Enthusiast (706 posts)

Nov 20, 2001, 4:13 AM

Post #3 of 17

Shortcut

Re: [Wil] Parsing an XML feed In reply to

Wil,

Thanks for the resources, I've now installed 'expat' and the XML::Parser module on my server. I've also modified LinksSQL search.cgi to run a 'sub' if it cannot find any results - now I just need to parse the XML and reformat it into actaul links (the hard part I think!).

My problem is that I keep getting errors from XML::Parser and I'm having difficulty finding any sort of technical documentation about it.

Does anyone have any perl snippets that I could examine or use that parse XML content, or additional advice/resources about the in depth use of XML::Parser with perl?

All the best
Shaun

Nov 20, 2001, 6:36 AM

Mark Badolato

Veteran (1509 posts)

Nov 20, 2001, 6:36 AM

Post #4 of 17

Shortcut

Re: [qango] Parsing an XML feed In reply to

Did you already go through the documentation that comes with the module?

Nov 20, 2001, 7:11 AM

Wil

Veteran / Moderator (4108 posts)

Nov 20, 2001, 7:11 AM

Post #5 of 17

Shortcut

Re: [qango] Parsing an XML feed In reply to

Sorry Shaun, I can't help you at all! I want to learn XML and everything about it but simply don't have the time at the moment. Maybe over the Christmass holidays <g>.

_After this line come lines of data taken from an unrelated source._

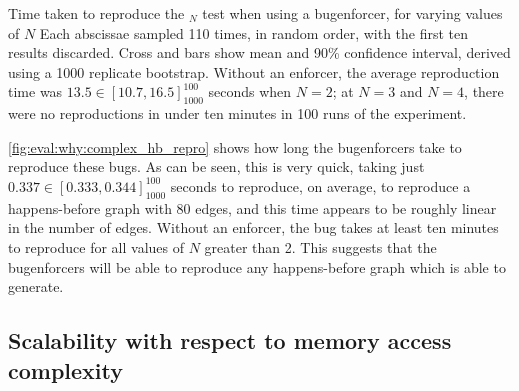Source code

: \begin{sanefig}
  \caption{Time taken to reproduce the $_N$ test
    when using a \gls{bugenforcer}, for varying values of $N$ Each
    abscissae sampled 110 times, in random order, with the first ten
    results discarded.  Cross and bars show mean and 90\% confidence
    interval, derived using a 1000 replicate bootstrap.  Without an
    enforcer, the average reproduction time was $13.5 \in
    [10.7,16.5]_{1000}^{100}$ seconds when $N=2$; at $N=3$ and $N=4$,
    there were no reproductions in under ten minutes in 100 runs of
    the experiment.}
  \label{fig:eval:why:complex_hb_repro}
\end{sanefig}

\autoref{fig:eval:why:complex_hb_repro} shows how long the
\glspl{bugenforcer} take to reproduce these bugs.  As can be seen,
this is very quick, taking just $0.337 \in [0.333,0.344]_{1000}^{100}$
seconds to reproduce, on average, to reproduce a happens-before graph
with 80 edges, and this time appears to be roughly linear in the
number of edges.  Without an enforcer, the bug takes at least ten
minutes to reproduce for all values of $N$ greater than 2.  This
suggests that the \glspl{bugenforcer} will be able to reproduce any
happens-before graph which {\technique} is able to generate.

\subsection{Scalability with respect to memory access complexity}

Have you looked for any books relating to this issue? Maybe the XML::Parser man pages, .pod pages or any documentation that comes with it? Surely there's a mailing list for it somewhere?

Cheers

- wil

Nov 20, 2001, 10:10 AM

qango

Enthusiast (706 posts)

Nov 20, 2001, 10:10 AM

Post #6 of 17

Shortcut

Re: [Wil] Parsing an XML feed In reply to

Hi,

I'm going to play around with it for a while and try to get a handle on how it all fits together.

I did find some references at Apache and I think I'll experiment with a few different XML feeds to get the hang of really basic parsing before I start trying to anything fancy with it ... small steps ... :-)

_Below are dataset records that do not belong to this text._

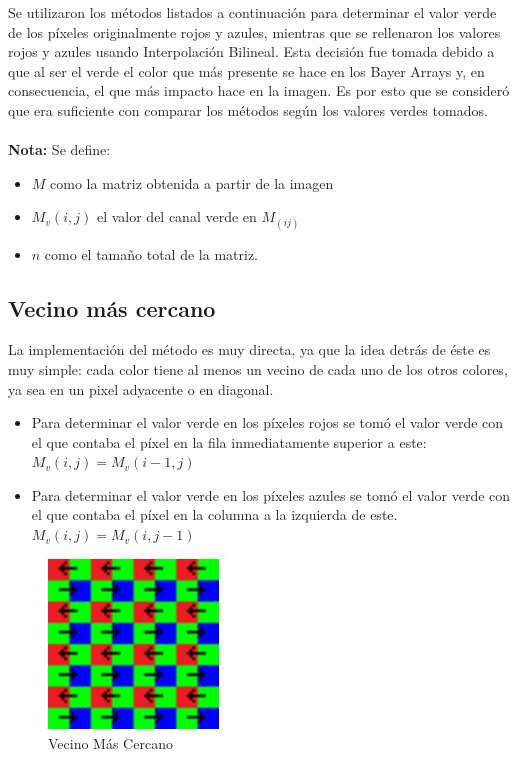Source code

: \documentclass[a4paper]{article}
\begin{document}
Se utilizaron los métodos listados a continuación para determinar el valor verde de los píxeles originalmente rojos y azules, mientras que se rellenaron los valores rojos y azules usando Interpolación Bilineal. Esta decisión fue tomada debido a que al ser el verde el color que más presente se hace en los Bayer Arrays y, en consecuencia, el que más impacto hace en la imagen. Es por esto que se consideró que era suficiente con comparar los métodos según los valores verdes tomados.\\ \\ %
\textbf{Nota:} Se define:
\begin{itemize}
\item $M$ como la matriz obtenida a partir de la imagen
\item $M_v(i,j)$ el valor del canal verde en $M_(ij)$

\item $n$ como el tamaño total de la matriz.
\end{itemize}

\subsection {Vecino más cercano}
La implementación del método es muy directa, ya que la idea detrás de éste es muy simple: cada color tiene al menos un vecino de cada uno de los otros colores, ya sea en un pixel adyacente o en diagonal.\\

\begin{itemize}
\item Para determinar el valor verde en los píxeles rojos se tomó el valor verde con el que contaba el píxel en la fila inmediatamente superior a este:\\
$M_{v}(i,j) = M_{v}(i-1,j)$\\

\item Para determinar el valor verde en los píxeles azules se tomó el valor verde con el que contaba el píxel en la columna a la izquierda de este.\\
$M_{v}(i,j) = M_{v}(i,j-1)$\\

\end{itemize}

\begin{figure}[htbp]
\centering
\includegraphics[width=128pt]{img/BA0.png}       %
\caption{Vecino Más Cercano}
\end{figure}
\end{document}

I'll probably come back to this when I know a little more ... thanks for the help.

All the best
Shaun

Nov 20, 2001, 10:02 PM

Matt G

User (155 posts)

Nov 20, 2001, 10:02 PM

Post #7 of 17

Shortcut

Re: [qango] Parsing an XML feed In reply to

Hi,

You might have a look at the BigWhat plugin... I believe that parses an XML feed.

--
Matt G

Nov 20, 2001, 11:24 PM

Alex

Administrator (9387 posts)

Nov 20, 2001, 11:24 PM

Post #8 of 17

Shortcut

Re: [qango] Parsing an XML feed In reply to

Hi,

Unless the XML is really complex, save yourself the grief and parse it in perl. If you look at the BigWhat plugin as Matt suggests, you'll see it's two regex's (pretty simple ones at that).

Cheers,

Alex
--
Gossamer Threads Inc.

Nov 21, 2001, 1:14 AM

qango

Enthusiast (706 posts)

Nov 21, 2001, 1:14 AM

Post #9 of 17

Shortcut

Re: [Alex] Parsing an XML feed In reply to

Thanks for the suggestion Matt & Alex, I'll take a look.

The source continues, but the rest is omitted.